See that phone in the above photo? That's a Galaxy Note 5. And yet compared to Samsung's new, monstrous 18.6-inch Galaxy View tablet, the phablet looks downright tiny. Today, Samsung made its full unveil of the hulking device we first saw in September at IFA. And while it's sure to be ridiculed and laughed at by some, Samsung seems to think it's built the ultimate entertainment and consumption tablet. A really, really big consumption tablet. Let's be honest: this thing's almost more TV than tablet
To start, yeah, it's got a built-in kickstand — and handle, to boot. But our guess that it would detach from the tabletwas way off; it's permanently attached. In its regular position, the kickstand props the Galaxy View up at the right angle for setting it on a table or desk and watching from a few feet away. But the bottom of the kickstand also moves inward, which gives the device a slight incline when laid flat. There really is no "flat" with the Galaxy View, though; the kickstand is always sticking out somewhere, so it's not the most convenient thing to transport away from home.
But Samsung doesn't think consumers will do that very often anyway. For one, you'd look like a total moron trying to use this thing on the bus or train. Instead, the grand vision here seems to be a giant 1080p screen that you carry from room to room — but rarely outside the house. Put it in the bedroom for binging on Netflix before bed, or take it to the kitchen to watch some Hulu while making dinner. That's the idea, anyway. But it's also what normal-sized tablets already accomplish. Does anyone actually need a screen this massive over, say, an iPad Air 2 or Galaxy Tab S2?
SO BIG THAT IT FEELS WRONG CALLING THIS THING A TABLET
The display itself looks okay. It's a 1080p screen, which Samsung would argue is where most web videos and Android games currently max out in quality. But at 18-plus inches, you can definitely see pixels up close. No one's going to confuse this for a Quad HD or 4K panel. But Samsung says the immersion created by its sheer size is on par with big-screen TVs. Pushing that display along is a 1.6GHz octa-core processor and 2GB of RAM. On the audio side, a pair of 4-watt speakers handles sound output. And while most of your viewing will probably be tied to streaming, there's a microSD slot if you need more storage than what's built in.

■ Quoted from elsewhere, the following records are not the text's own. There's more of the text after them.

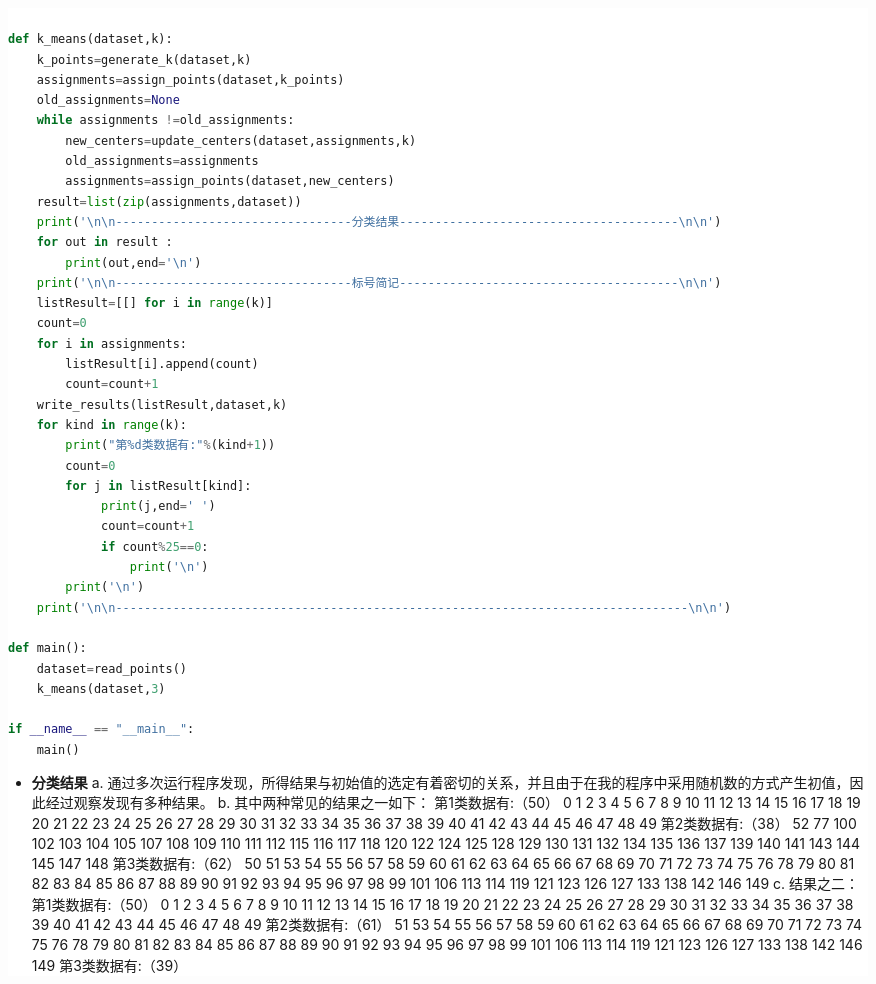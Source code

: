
 ```python

def k_means(dataset,k):
    k_points=generate_k(dataset,k)
    assignments=assign_points(dataset,k_points)
    old_assignments=None
    while assignments !=old_assignments:
        new_centers=update_centers(dataset,assignments,k)
        old_assignments=assignments
        assignments=assign_points(dataset,new_centers)
    result=list(zip(assignments,dataset))
    print('\n\n---------------------------------分类结果---------------------------------------\n\n')
    for out in result :
        print(out,end='\n')
    print('\n\n---------------------------------标号简记---------------------------------------\n\n')
    listResult=[[] for i in range(k)]
    count=0
    for i in assignments:
        listResult[i].append(count)
        count=count+1
    write_results(listResult,dataset,k)
    for kind in range(k):
        print("第%d类数据有:"%(kind+1))
        count=0
        for j in listResult[kind]:
             print(j,end=' ')
             count=count+1
             if count%25==0:
                 print('\n')
        print('\n')
    print('\n\n--------------------------------------------------------------------------------\n\n')

def main():
    dataset=read_points()
    k_means(dataset,3)

if __name__ == "__main__":   
    main()
```

- **分类结果** 
  a. 通过多次运行程序发现，所得结果与初始值的选定有着密切的关系，并且由于在我的程序中采用随机数的方式产生初值，因此经过观察发现有多种结果。 
  b. 其中两种常见的结果之一如下： 
  第1类数据有:（50） 
  0 1 2 3 4 5 6 7 8 9 10 11 12 13 14 15 16 17 18 19 20 21 22 23 24 25 26 27 28 29 30 31 32 33 34 35 36 37 38 39 40 41 42 43 44 45 46 47 48 49 
  第2类数据有:（38） 
  52 77 100 102 103 104 105 107 108 109 110 111 112 115 116 117 118 120 122 124 125 128 129 130 131 132 134 135 136 137 139 140 141 143 144 145 147 148 
  第3类数据有:（62） 
  50 51 53 54 55 56 57 58 59 60 61 62 63 64 65 66 67 68 69 70 71 72 73 74 75 
  76 78 79 80 81 82 83 84 85 86 87 88 89 90 91 92 93 94 95 96 97 98 99 101 106 
  113 114 119 121 123 126 127 133 138 142 146 149 
  c. 结果之二： 
  第1类数据有:（50） 
  0 1 2 3 4 5 6 7 8 9 10 11 12 13 14 15 16 17 18 19 20 21 22 23 24 
  25 26 27 28 29 30 31 32 33 34 35 36 37 38 39 40 41 42 43 44 45 46 47 48 49 
  第2类数据有:（61） 
  51 53 54 55 56 57 58 59 60 61 62 63 64 65 66 67 68 69 70 71 72 73 74 75 76 
  78 79 80 81 82 83 84 85 86 87 88 89 90 91 92 93 94 95 96 97 98 99 101 106 113 
  114 119 121 123 126 127 133 138 142 146 149 
  第3类数据有:（39）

The Galaxy View features a custom home screen that's filled with video apps like Netflix, Hulu, and YouTube. Swipe to the next screen over and you get Samsung's usual Android home screen. (The View also supports side-by-side apps and other Samsung features like SideSync.) The top left slot of that video grid is reserved for video apps from cable providers like Time Warner Cable, Comcast, and DirecTV. Sadly, you can't move around the tiles and apps featured or add your own favorites like Sling TV or HBO. Samsung says it'll update what's on the home grid periodically, and you can always download video apps — Amazon Video, Sling, and so on — and put them on the secondary home screen.
Pricing and availability info on the Galaxy View are coming very soon, but for now just marvel at the enormity this Samsung tablet — and try answering the question of whether it's something you'd ever consider buying.